Morire di lavoro all’Amat | Gli operai: “Ci sentiamo a rischio”

La tragica morte di Francesco Franzella, operaio dell’Amat, pare sia solo un incidente fortuito: gli operai infatti ricordano la sua mano come una delle più esperte. Le voci che arrivano dal deposito di via Roccazzo, però, rimandano ad un luogo in cui la sicurezza non risulterebbe tra le priorità.
Parla un meccanico (parlano tutti senza nome, per tutelarsi), spiegando quali strumenti quotidianamente utilizza per la manutenzione: “Dovremmo lavorare con macchinari a norma CE, – dice – ma in realtà, se manca qualcosa, ce la costruiamo noi. Una volta – continua – ne abbiamo buttato uno tra i ferri vecchi, perchè inutilizzabile. Il giorno dopo ce lo siamo ritrovati di nuovo davanti”.

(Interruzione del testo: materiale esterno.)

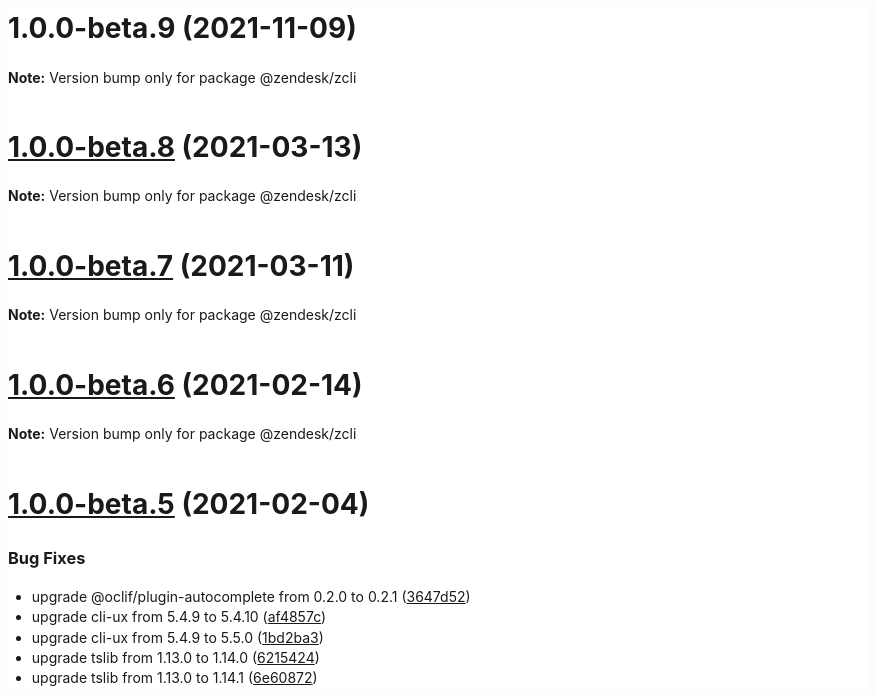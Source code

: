 



# 1.0.0-beta.9 (2021-11-09)

**Note:** Version bump only for package @zendesk/zcli





# [1.0.0-beta.8](https://github.com/zendesk/zcli/compare/v1.0.0-beta.7...v1.0.0-beta.8) (2021-03-13)

**Note:** Version bump only for package @zendesk/zcli





# [1.0.0-beta.7](https://github.com/zendesk/zcli/compare/v1.0.0-beta.6...v1.0.0-beta.7) (2021-03-11)

**Note:** Version bump only for package @zendesk/zcli





# [1.0.0-beta.6](https://github.com/zendesk/zcli/compare/v1.0.0-beta.5...v1.0.0-beta.6) (2021-02-14)

**Note:** Version bump only for package @zendesk/zcli





# [1.0.0-beta.5](https://github.com/zendesk/zcli/compare/v1.0.0-beta.4...v1.0.0-beta.5) (2021-02-04)


### Bug Fixes

* upgrade @oclif/plugin-autocomplete from 0.2.0 to 0.2.1 ([3647d52](https://github.com/zendesk/zcli/commit/3647d52e123f7db6d4ff612e0cb45752d5125f5a))
* upgrade cli-ux from 5.4.9 to 5.4.10 ([af4857c](https://github.com/zendesk/zcli/commit/af4857cb61a4807dbe17838cd4d0fa2f34d1e569))
* upgrade cli-ux from 5.4.9 to 5.5.0 ([1bd2ba3](https://github.com/zendesk/zcli/commit/1bd2ba3a7dd8d88432cdc24ca86b74178700ae35))
* upgrade tslib from 1.13.0 to 1.14.0 ([6215424](https://github.com/zendesk/zcli/commit/6215424ad344f10361cf9e37773d09574013d2bd))
* upgrade tslib from 1.13.0 to 1.14.1 ([6e60872](https://github.com/zendesk/zcli/commit/6e608720c6b86ea98f1521dc70bc50d5fa659e5a))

Una volta in officina – raccontano – hanno portato anche una macchina a gas: “L’abbiamo fatta togliere noi. Non c’era neanche un dispositivo elettrico capace di rilevarne le perdite”. E ancora: “Le ispezioni? E quando mai?”, un altro: “Le ispezioni le fanno, ma sappiamo qui come vanno le cose”. “Qui si frigge sempre con lo stesso olio” commenta l’operaio di un altro reparto. E come lui la pensano altri: “Ci sono due problemi fondamentali: l’età avanzata, che fa arrivare prima la stanchezza; e il numero degli operai: siamo pochi, assillati, estenuati. Se il mezzo deve uscire non possiamo fermarci. E nella fretta possono capitare le distrazioni”. I dipendenti Amat raccontano che già da tempo non ci sono più concorsi. E quindi neanche un ricambio.

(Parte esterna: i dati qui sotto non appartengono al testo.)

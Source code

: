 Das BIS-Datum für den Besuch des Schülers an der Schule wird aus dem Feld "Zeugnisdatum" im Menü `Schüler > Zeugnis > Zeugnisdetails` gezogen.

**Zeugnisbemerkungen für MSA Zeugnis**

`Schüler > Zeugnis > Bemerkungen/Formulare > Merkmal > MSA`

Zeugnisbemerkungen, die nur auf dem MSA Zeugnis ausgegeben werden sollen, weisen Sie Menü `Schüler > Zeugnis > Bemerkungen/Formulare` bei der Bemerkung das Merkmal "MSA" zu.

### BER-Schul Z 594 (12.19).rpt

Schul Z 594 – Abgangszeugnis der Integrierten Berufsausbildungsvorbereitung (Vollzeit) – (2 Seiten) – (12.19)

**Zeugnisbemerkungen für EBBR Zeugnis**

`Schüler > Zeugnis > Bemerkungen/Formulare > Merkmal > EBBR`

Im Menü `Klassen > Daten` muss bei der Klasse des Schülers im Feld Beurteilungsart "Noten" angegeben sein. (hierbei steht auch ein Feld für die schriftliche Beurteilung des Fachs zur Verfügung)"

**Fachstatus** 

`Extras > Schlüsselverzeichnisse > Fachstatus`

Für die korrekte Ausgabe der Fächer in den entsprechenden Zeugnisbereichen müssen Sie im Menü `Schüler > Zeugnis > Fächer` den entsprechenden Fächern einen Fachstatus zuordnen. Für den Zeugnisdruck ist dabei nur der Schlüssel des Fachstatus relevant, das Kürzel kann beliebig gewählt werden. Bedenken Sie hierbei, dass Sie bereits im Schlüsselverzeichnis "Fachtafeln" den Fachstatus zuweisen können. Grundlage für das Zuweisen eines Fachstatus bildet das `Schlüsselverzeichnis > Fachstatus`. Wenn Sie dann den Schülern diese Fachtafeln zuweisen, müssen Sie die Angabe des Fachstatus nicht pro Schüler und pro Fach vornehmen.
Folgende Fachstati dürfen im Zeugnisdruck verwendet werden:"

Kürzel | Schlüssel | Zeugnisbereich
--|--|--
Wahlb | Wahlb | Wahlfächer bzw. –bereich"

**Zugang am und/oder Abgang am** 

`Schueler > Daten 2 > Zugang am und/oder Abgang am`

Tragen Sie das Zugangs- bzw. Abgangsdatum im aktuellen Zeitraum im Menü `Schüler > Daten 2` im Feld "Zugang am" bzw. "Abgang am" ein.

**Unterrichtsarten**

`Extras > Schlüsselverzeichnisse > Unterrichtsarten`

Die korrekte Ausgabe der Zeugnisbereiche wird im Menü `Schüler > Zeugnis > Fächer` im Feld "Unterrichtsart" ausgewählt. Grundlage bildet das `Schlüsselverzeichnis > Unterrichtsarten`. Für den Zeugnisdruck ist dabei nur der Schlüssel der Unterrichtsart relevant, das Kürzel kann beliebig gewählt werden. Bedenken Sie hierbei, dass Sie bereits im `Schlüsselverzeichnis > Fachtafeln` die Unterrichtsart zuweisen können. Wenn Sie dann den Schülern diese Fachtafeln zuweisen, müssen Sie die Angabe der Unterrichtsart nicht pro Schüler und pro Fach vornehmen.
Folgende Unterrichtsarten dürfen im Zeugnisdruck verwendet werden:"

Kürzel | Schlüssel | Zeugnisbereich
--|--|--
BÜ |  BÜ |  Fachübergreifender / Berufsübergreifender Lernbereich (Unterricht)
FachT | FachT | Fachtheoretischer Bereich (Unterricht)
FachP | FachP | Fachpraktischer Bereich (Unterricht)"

Solo quattro-cinque mesi fa il deposito è stato teatro di un’altra morte accidentale. “L’operaio che è morto era di una ditta esterna – racconta il capocantiere – stava rifornendo un mezzo di acqua, quando non hanno risposto i freni del mezzo alle sue spalle. Ed è rimasto schiacciato”. Ma gli operai si lamentano anche perchè non ci sono più mezzi per il soccorso d’emergenza. “Prima c’erano due ambulanze all’interno dell’area – spiega ancora il capo deposito – ma poi sono diventate troppo vecchie. Neanche “La Casa del Sole” alle spalle dell’autoparco ha più il pronto soccorso. Dobbiamo aspettare che le autoambulanze arrivino dall’Ingrassia. Ma ci mettono dieci minuti”. Diversamente la pensa un operaio: “Ieri – dice – il 118 ha impiegato mezz’ora ad arrivare”.

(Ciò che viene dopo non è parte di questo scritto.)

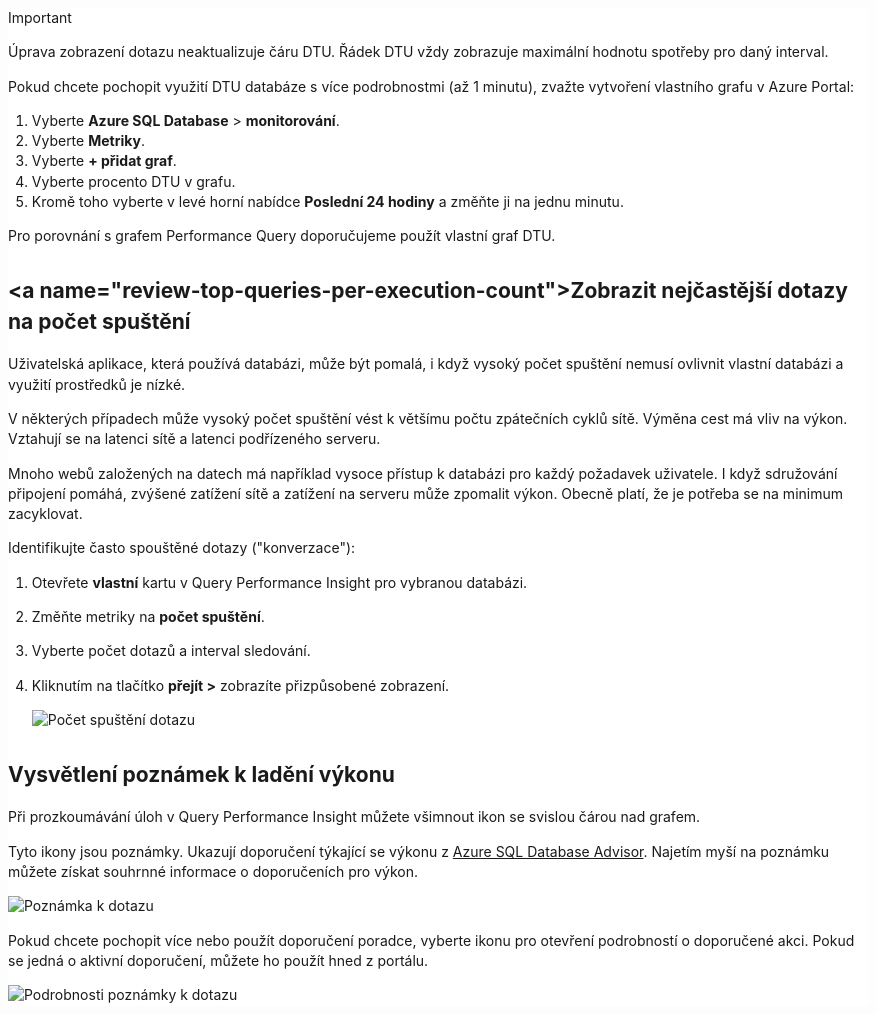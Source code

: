    > [!IMPORTANT]
   > Úprava zobrazení dotazu neaktualizuje čáru DTU. Řádek DTU vždy zobrazuje maximální hodnotu spotřeby pro daný interval.
   >
   > Pokud chcete pochopit využití DTU databáze s více podrobnostmi (až 1 minutu), zvažte vytvoření vlastního grafu v Azure Portal:
   >
   > 1. Vyberte **Azure SQL Database**  >  **monitorování**.
   > 2. Vyberte **Metriky**.
   > 3. Vyberte **+ přidat graf**.
   > 4. Vyberte procento DTU v grafu.
   > 5. Kromě toho vyberte v levé horní nabídce **Poslední 24 hodiny** a změňte ji na jednu minutu.
   >
   > Pro porovnání s grafem Performance Query doporučujeme použít vlastní graf DTU.
   >

## <a name="review-top-queries-per-execution-count&quot;></a>Zobrazit nejčastější dotazy na počet spuštění

Uživatelská aplikace, která používá databázi, může být pomalá, i když vysoký počet spuštění nemusí ovlivnit vlastní databázi a využití prostředků je nízké.

V některých případech může vysoký počet spuštění vést k většímu počtu zpátečních cyklů sítě. Výměna cest má vliv na výkon. Vztahují se na latenci sítě a latenci podřízeného serveru.

Mnoho webů založených na datech má například vysoce přístup k databázi pro každý požadavek uživatele. I když sdružování připojení pomáhá, zvýšené zatížení sítě a zatížení na serveru může zpomalit výkon. Obecně platí, že je potřeba se na minimum zacyklovat.

Identifikujte často spouštěné dotazy (&quot;konverzace"):

1. Otevřete **vlastní** kartu v Query Performance Insight pro vybranou databázi.
2. Změňte metriky na **počet spuštění**.
3. Vyberte počet dotazů a interval sledování.
4. Kliknutím na tlačítko **přejít >** zobrazíte přizpůsobené zobrazení.

   ![Počet spuštění dotazu](./media/query-performance-insight-use/top-execution.png)

## <a name="understand-performance-tuning-annotations"></a>Vysvětlení poznámek k ladění výkonu

Při prozkoumávání úloh v Query Performance Insight můžete všimnout ikon se svislou čárou nad grafem.

Tyto ikony jsou poznámky. Ukazují doporučení týkající se výkonu z [Azure SQL Database Advisor](database-advisor-implement-performance-recommendations.md). Najetím myší na poznámku můžete získat souhrnné informace o doporučeních pro výkon.

   ![Poznámka k dotazu](./media/query-performance-insight-use/annotation.png)

Pokud chcete pochopit více nebo použít doporučení poradce, vyberte ikonu pro otevření podrobností o doporučené akci. Pokud se jedná o aktivní doporučení, můžete ho použít hned z portálu.

   ![Podrobnosti poznámky k dotazu](./media/query-performance-insight-use/annotation-details.png)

Chi è venuto a lavorare questa mattina si è fermato per un minuto di raccoglimento in memoria dell’operaio morto ieri.”Sua moglie – racconta un dipendente – ci ha detto di aver tentato di dissuadere il marito dall’andare a lavorare. Era qui anche domenica”. Un gran lavoratore dunque, ma che credeva poco nei sindacati: “Secondo lui – ricorda un meccanico – erano tutti ladri”.